## EXERCISE DIRECTIONS
Write each line exactly, from the line that holds "Let us couple" through the final line of the material, and no other line.

## TASK INPUT
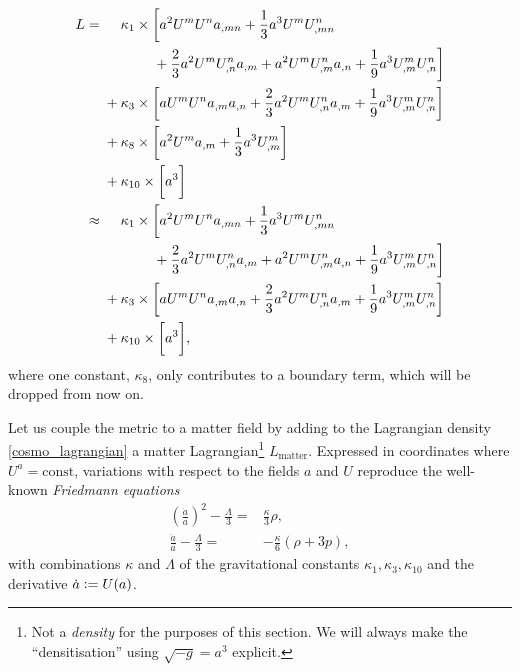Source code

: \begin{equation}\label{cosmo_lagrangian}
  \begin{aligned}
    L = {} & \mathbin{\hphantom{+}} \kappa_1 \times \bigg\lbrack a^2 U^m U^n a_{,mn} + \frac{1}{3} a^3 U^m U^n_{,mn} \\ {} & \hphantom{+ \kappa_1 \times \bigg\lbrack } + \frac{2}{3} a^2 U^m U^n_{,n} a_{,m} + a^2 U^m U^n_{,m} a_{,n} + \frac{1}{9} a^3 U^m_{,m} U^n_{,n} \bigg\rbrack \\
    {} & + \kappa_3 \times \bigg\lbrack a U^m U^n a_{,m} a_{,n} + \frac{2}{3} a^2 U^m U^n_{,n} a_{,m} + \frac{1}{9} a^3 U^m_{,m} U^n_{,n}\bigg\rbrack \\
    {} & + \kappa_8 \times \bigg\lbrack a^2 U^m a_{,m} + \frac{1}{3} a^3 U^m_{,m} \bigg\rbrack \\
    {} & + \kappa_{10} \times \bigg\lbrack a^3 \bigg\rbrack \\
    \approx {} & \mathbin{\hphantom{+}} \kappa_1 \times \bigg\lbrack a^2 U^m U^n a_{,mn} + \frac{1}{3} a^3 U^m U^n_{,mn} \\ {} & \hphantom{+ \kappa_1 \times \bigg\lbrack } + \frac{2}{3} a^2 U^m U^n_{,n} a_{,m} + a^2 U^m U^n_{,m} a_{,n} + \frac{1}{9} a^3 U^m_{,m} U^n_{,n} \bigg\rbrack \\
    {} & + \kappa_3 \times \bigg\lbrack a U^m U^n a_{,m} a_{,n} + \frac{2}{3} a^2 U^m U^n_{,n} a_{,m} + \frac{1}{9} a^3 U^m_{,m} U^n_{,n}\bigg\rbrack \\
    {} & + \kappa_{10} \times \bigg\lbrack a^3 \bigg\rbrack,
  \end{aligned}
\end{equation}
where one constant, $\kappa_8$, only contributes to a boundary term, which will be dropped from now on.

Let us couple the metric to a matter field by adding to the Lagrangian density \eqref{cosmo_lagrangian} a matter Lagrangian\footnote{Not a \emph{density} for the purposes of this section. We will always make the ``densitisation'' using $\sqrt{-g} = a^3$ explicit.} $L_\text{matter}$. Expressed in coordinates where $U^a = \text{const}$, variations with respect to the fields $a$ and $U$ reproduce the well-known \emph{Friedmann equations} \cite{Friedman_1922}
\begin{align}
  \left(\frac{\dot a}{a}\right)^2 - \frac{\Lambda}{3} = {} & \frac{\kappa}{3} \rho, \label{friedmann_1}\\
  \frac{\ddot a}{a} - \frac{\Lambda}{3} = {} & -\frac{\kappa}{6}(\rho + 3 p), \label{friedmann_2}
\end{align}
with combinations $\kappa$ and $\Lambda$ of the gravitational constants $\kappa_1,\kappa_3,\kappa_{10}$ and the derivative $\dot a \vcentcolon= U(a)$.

## WRITTEN ANSWER
Let us couple the metric to a matter field by adding to the Lagrangian density \eqref{cosmo_lagrangian} a matter Lagrangian\footnote{Not a \emph{density} for the purposes of this section. We will always make the ``densitisation'' using $\sqrt{-g} = a^3$ explicit.} $L_\text{matter}$. Expressed in coordinates where $U^a = \text{const}$, variations with respect to the fields $a$ and $U$ reproduce the well-known \emph{Friedmann equations} \cite{Friedman_1922}
\begin{align}
  \left(\frac{\dot a}{a}\right)^2 - \frac{\Lambda}{3} = {} & \frac{\kappa}{3} \rho, \label{friedmann_1}\\
  \frac{\ddot a}{a} - \frac{\Lambda}{3} = {} & -\frac{\kappa}{6}(\rho + 3 p), \label{friedmann_2}
\end{align}
with combinations $\kappa$ and $\Lambda$ of the gravitational constants $\kappa_1,\kappa_3,\kappa_{10}$ and the derivative $\dot a \vcentcolon= U(a)$.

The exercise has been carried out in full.